__Problem statement__. When a line in the data below includes "quad", pick it out and copy it.

─── Listed records ───

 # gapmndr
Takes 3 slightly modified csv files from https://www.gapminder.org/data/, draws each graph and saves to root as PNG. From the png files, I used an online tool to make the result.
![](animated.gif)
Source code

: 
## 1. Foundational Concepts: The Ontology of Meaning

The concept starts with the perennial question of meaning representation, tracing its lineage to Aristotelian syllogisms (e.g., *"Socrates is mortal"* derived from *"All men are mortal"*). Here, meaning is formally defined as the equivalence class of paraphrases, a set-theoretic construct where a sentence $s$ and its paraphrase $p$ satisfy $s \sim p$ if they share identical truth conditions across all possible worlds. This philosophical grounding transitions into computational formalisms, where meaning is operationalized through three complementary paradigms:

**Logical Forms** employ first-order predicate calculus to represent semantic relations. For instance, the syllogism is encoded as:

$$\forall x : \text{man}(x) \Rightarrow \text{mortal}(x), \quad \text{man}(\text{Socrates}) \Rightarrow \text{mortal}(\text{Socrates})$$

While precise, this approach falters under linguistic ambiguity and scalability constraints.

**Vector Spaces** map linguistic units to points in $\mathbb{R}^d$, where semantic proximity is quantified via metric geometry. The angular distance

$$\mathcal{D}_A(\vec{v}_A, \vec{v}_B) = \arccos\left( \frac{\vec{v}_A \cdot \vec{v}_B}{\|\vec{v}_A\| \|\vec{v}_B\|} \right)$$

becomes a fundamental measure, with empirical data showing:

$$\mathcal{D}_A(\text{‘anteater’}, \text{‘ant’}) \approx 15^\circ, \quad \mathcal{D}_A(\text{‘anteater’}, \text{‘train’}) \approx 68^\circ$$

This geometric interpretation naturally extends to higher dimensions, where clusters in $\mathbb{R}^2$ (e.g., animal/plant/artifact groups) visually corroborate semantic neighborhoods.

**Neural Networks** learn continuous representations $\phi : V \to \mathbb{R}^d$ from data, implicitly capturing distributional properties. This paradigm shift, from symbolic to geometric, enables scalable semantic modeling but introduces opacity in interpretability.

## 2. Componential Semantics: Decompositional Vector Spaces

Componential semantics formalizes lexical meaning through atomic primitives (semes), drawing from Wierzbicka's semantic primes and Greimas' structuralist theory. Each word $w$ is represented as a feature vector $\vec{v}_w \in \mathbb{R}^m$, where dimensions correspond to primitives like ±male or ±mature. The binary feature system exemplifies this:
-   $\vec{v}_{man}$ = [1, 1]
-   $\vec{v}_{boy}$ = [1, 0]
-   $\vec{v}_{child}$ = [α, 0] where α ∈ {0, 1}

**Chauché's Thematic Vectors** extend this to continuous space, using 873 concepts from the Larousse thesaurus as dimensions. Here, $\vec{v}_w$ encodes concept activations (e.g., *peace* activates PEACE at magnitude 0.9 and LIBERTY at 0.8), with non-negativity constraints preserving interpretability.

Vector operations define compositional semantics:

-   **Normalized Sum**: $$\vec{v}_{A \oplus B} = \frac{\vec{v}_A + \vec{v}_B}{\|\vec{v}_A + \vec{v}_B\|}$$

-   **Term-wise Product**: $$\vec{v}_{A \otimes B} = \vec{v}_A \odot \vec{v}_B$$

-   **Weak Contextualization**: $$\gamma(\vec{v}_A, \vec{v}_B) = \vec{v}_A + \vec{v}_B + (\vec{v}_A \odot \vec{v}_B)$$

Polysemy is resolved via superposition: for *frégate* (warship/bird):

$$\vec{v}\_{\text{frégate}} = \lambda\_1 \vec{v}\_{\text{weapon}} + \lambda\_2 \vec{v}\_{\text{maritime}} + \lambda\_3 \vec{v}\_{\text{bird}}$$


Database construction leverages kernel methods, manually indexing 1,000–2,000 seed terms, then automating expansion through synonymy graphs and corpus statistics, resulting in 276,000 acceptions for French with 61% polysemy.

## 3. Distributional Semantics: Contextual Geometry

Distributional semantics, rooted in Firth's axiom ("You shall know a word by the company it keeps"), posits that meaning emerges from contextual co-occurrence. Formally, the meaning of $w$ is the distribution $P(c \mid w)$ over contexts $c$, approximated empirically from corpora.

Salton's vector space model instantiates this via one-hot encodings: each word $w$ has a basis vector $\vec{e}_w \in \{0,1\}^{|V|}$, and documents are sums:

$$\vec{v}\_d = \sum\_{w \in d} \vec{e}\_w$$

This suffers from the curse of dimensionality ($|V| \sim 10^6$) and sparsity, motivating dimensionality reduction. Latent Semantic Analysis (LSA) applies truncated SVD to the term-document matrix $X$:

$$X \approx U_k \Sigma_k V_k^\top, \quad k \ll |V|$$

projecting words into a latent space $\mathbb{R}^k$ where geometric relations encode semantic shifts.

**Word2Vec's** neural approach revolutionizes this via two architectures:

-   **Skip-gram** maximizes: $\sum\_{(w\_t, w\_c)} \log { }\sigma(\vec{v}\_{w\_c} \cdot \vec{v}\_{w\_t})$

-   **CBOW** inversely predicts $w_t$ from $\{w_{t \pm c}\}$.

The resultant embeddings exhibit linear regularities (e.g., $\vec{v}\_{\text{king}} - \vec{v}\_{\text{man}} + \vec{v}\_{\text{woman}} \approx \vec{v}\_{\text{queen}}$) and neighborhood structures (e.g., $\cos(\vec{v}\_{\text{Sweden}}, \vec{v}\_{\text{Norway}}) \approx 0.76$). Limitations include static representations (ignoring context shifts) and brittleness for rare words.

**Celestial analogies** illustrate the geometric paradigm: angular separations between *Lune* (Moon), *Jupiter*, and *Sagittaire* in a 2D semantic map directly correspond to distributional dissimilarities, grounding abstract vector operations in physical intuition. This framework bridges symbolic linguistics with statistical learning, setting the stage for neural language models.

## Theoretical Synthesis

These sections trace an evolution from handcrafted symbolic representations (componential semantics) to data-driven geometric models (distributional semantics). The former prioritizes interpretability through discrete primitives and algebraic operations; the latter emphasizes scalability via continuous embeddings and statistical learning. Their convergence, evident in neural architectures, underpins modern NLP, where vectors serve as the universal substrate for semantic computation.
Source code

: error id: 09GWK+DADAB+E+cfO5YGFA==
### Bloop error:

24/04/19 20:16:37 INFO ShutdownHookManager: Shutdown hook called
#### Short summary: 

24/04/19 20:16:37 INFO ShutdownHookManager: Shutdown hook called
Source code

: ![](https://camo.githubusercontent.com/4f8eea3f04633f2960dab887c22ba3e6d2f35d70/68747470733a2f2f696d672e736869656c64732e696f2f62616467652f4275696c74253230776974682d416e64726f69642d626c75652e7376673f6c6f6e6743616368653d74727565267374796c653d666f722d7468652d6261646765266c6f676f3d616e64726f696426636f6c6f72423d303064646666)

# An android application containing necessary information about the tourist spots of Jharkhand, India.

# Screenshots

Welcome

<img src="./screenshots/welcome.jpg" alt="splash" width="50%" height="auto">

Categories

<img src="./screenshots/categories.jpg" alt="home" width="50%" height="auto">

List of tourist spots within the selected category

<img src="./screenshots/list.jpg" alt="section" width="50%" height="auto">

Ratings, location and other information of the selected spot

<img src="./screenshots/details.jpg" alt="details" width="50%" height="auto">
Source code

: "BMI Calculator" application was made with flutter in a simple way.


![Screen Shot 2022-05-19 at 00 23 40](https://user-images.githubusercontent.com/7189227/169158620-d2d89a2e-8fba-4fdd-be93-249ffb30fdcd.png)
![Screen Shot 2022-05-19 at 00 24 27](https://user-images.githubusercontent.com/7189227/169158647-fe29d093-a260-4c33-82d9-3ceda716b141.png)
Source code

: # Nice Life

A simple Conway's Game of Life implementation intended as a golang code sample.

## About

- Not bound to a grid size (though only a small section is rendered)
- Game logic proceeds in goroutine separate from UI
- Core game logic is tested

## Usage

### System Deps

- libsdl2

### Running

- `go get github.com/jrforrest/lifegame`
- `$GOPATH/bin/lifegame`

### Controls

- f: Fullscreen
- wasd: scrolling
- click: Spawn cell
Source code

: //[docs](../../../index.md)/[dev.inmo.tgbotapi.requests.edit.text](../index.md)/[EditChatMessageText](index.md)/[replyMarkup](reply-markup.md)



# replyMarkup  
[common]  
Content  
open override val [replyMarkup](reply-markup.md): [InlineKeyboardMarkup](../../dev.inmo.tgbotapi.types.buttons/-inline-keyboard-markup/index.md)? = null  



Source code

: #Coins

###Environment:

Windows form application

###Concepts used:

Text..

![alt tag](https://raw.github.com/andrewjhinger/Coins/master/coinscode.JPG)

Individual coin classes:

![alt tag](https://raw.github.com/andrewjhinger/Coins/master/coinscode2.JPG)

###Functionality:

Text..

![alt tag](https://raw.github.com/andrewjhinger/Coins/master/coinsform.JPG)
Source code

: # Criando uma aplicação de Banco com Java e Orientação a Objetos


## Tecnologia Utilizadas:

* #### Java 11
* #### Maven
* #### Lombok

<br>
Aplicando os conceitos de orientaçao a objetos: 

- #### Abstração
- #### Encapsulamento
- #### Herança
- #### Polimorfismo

───

__Task output__.
$$\forall x : \text{man}(x) \Rightarrow \text{mortal}(x), \quad \text{man}(\text{Socrates}) \Rightarrow \text{mortal}(\text{Socrates})$$
$$\mathcal{D}_A(\text{‘anteater’}, \text{‘ant’}) \approx 15^\circ, \quad \mathcal{D}_A(\text{‘anteater’}, \text{‘train’}) \approx 68^\circ$$
$$X \approx U_k \Sigma_k V_k^\top, \quad k \ll |V|$$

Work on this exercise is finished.